Article by: Lynne D. Shelton

At Shelton & Power, we are commonly asked about what to avoid in entering into a franchise. Below are the 4 biggest mistakes that Franchisees make. However, they all revolve around time. So remember, do not rush, take the time to ensure you are making a solid business decision.

1. Not reading and understanding all of the documents. Many franchisees do not read all of the documents that govern their relationship with the franchisor. You must read all of the documents. These documents hold the very terms that will be enforced upon you and your franchise. While it may be true that the Franchise Disclosure Document consists of the same 23 areas of disclosure for every franchisor, what is contained within those 23 areas varies widely. It is important that after you have read the FDD and Franchise Agreements that you then have an experienced franchise attorney evaluate them as well. Remember you will be establishing a long term relationship with your Franchisor, usually around 10 years or more, so get to know every detail of the requirements.

2. Not asking for better terms. The one misconception that we hear over and over from Franchisees is that the Franchise Agreement is non‐negotiable. That simply is not true, every contract is negotiable. Some terms of course cannot be changed, but a lot of them can. An experienced franchise attorney can help you negotiate the terms of the Franchise Agreement to reach the best possible outcome for your business.

3. Not obtaining all promises in writing. If the salesperson or the Franchise Broker tells you something that is not contained in the franchisor’s documents then you must get it in writing. Franchisors are regulated by state and federal statutes. Make sure that what is promised to you is in an addendum to your Franchise Agreement. Without the addendum, it may be difficult for you to enforce that promise. If the franchisor will not put their promise in writing, and what you were told was material, you should speak with a qualified Franchise Attorney about reporting the franchisor to the Attorney General in the state where you are located.

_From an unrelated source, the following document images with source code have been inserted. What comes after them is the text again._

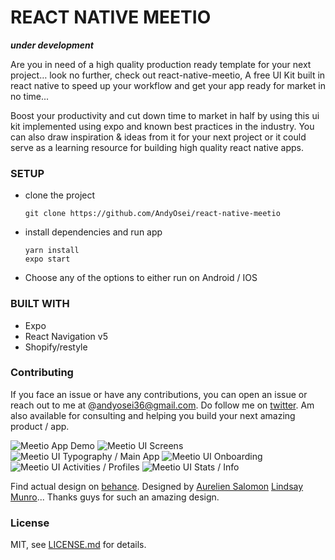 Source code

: # REACT NATIVE MEETIO

***under development***

Are you in need of a high quality production ready template for your next project…
look no further, check out react-native-meetio,
A free UI Kit built in react native to speed up your workflow and get your app ready for market in no time...

Boost your productivity and cut down time to market in half by using this ui kit implemented using expo and known best practices in the industry.
You can also draw inspiration & ideas from it for your next project or it could serve as a learning resource for building high quality react native apps.

### SETUP

- clone the project
    ```
    git clone https://github.com/AndyOsei/react-native-meetio
    ```
- install dependencies and run app
    ```
    yarn install
    expo start
    ```
- Choose any of the options to either run on Android / IOS


### BUILT WITH
- Expo
- React Navigation v5
- Shopify/restyle

### Contributing
If you face an issue or have any contributions, you can open an issue or reach out to me at @andyosei36@gmail.com. Do follow me on [twitter](https://twitter.com/andyosei36).
Am also available for consulting and helping you build your next amazing product / app.

![Meetio App Demo](meetio1.gif)
![Meetio UI Screens](meetio2.png)
![Meetio UI Typography / Main App ](meetio3.png)
![Meetio UI Onboarding ](meetio4.png)
![Meetio UI Activities / Profiles ](meetio5.png)
![Meetio UI Stats / Info ](meetio6.png)

Find actual design on [behance](https://www.behance.net/gallery/81858385/Foodybite-Free-UI-Kit-for-Adobe-XD).
Designed by [Aurelien Salomon](https://www.behance.net/aureliensalomon) [Lindsay Munro](https://www.behance.net/lindsaymun78e5)... Thanks guys for such an amazing design.

### License

MIT, see [LICENSE.md](https://https://github.com/AndyOsei/react-native-meetio/blob/master/LICENSE.md) for details. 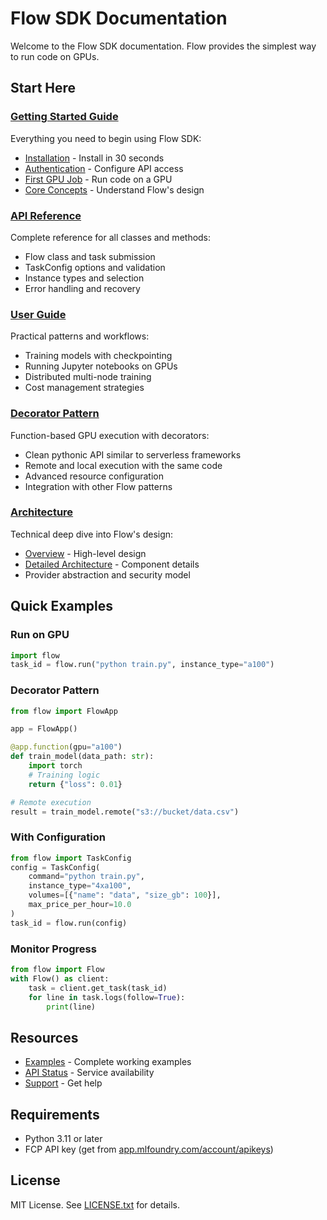 # Flow SDK Documentation

Welcome to the Flow SDK documentation. Flow provides the simplest way to run code on GPUs.

## Start Here

### [Getting Started Guide](getting-started/)
Everything you need to begin using Flow SDK:
- [Installation](getting-started/installation.md) - Install in 30 seconds
- [Authentication](getting-started/authentication.md) - Configure API access
- [First GPU Job](getting-started/first-gpu-job.md) - Run code on a GPU
- [Core Concepts](getting-started/core-concepts.md) - Understand Flow's design

### [API Reference](API_REFERENCE.md)
Complete reference for all classes and methods:
- Flow class and task submission
- TaskConfig options and validation
- Instance types and selection
- Error handling and recovery

### [User Guide](USER_GUIDE.md)
Practical patterns and workflows:
- Training models with checkpointing
- Running Jupyter notebooks on GPUs
- Distributed multi-node training
- Cost management strategies

### [Decorator Pattern](guides/decorator-pattern.md)
Function-based GPU execution with decorators:
- Clean pythonic API similar to serverless frameworks
- Remote and local execution with the same code
- Advanced resource configuration
- Integration with other Flow patterns

### [Architecture](architecture/)
Technical deep dive into Flow's design:
- [Overview](architecture/ARCHITECTURE_OVERVIEW.md) - High-level design
- [Detailed Architecture](architecture/ARCHITECTURE.md) - Component details
- Provider abstraction and security model

## Quick Examples

### Run on GPU
```python
import flow
task_id = flow.run("python train.py", instance_type="a100")
```

### Decorator Pattern
```python
from flow import FlowApp

app = FlowApp()

@app.function(gpu="a100")
def train_model(data_path: str):
    import torch
    # Training logic
    return {"loss": 0.01}

# Remote execution
result = train_model.remote("s3://bucket/data.csv")
```

### With Configuration
```python
from flow import TaskConfig
config = TaskConfig(
    command="python train.py",
    instance_type="4xa100",
    volumes=[{"name": "data", "size_gb": 100}],
    max_price_per_hour=10.0
)
task_id = flow.run(config)
```

### Monitor Progress
```python
from flow import Flow
with Flow() as client:
    task = client.get_task(task_id)
    for line in task.logs(follow=True):
        print(line)
```

## Resources

- [Examples](../examples/) - Complete working examples
- [API Status](https://status.fcp.com) - Service availability
- [Support](mailto:support@fcp.com) - Get help

## Requirements

- Python 3.11 or later
- FCP API key (get from [app.mlfoundry.com/account/apikeys](https://app.mlfoundry.com/account/apikeys))

## License

MIT License. See [LICENSE.txt](../LICENSE.txt) for details.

4. Failing to use Due Diligence. As a prospective franchisee, your due diligence is calling existing franchisees to learn about your potential investment. Speak with many, not just one. Choose different franchisees from various areas and not just from the top of the list. Franchise Attorneys have been known to put the best, most successful franchisees at the top of the list, betting that potential Franchisees will only call a couple. When speaking with the existing or former franchisees, ask the hard questions, not just if they are happy they bought into this franchise.

Although it can be difficult to unearth all the details from the franchisor and existing franchisees, an experienced franchise attorney can help. Remember, two heads are always better than one. An experienced franchise attorney knows what questions to ask, what other prospective franchisees have uncovered, and which systems seem to have a majority of successful franchisees. This is their area of practice, so take advantage of it. Then take it slow, research and be happy with your decision.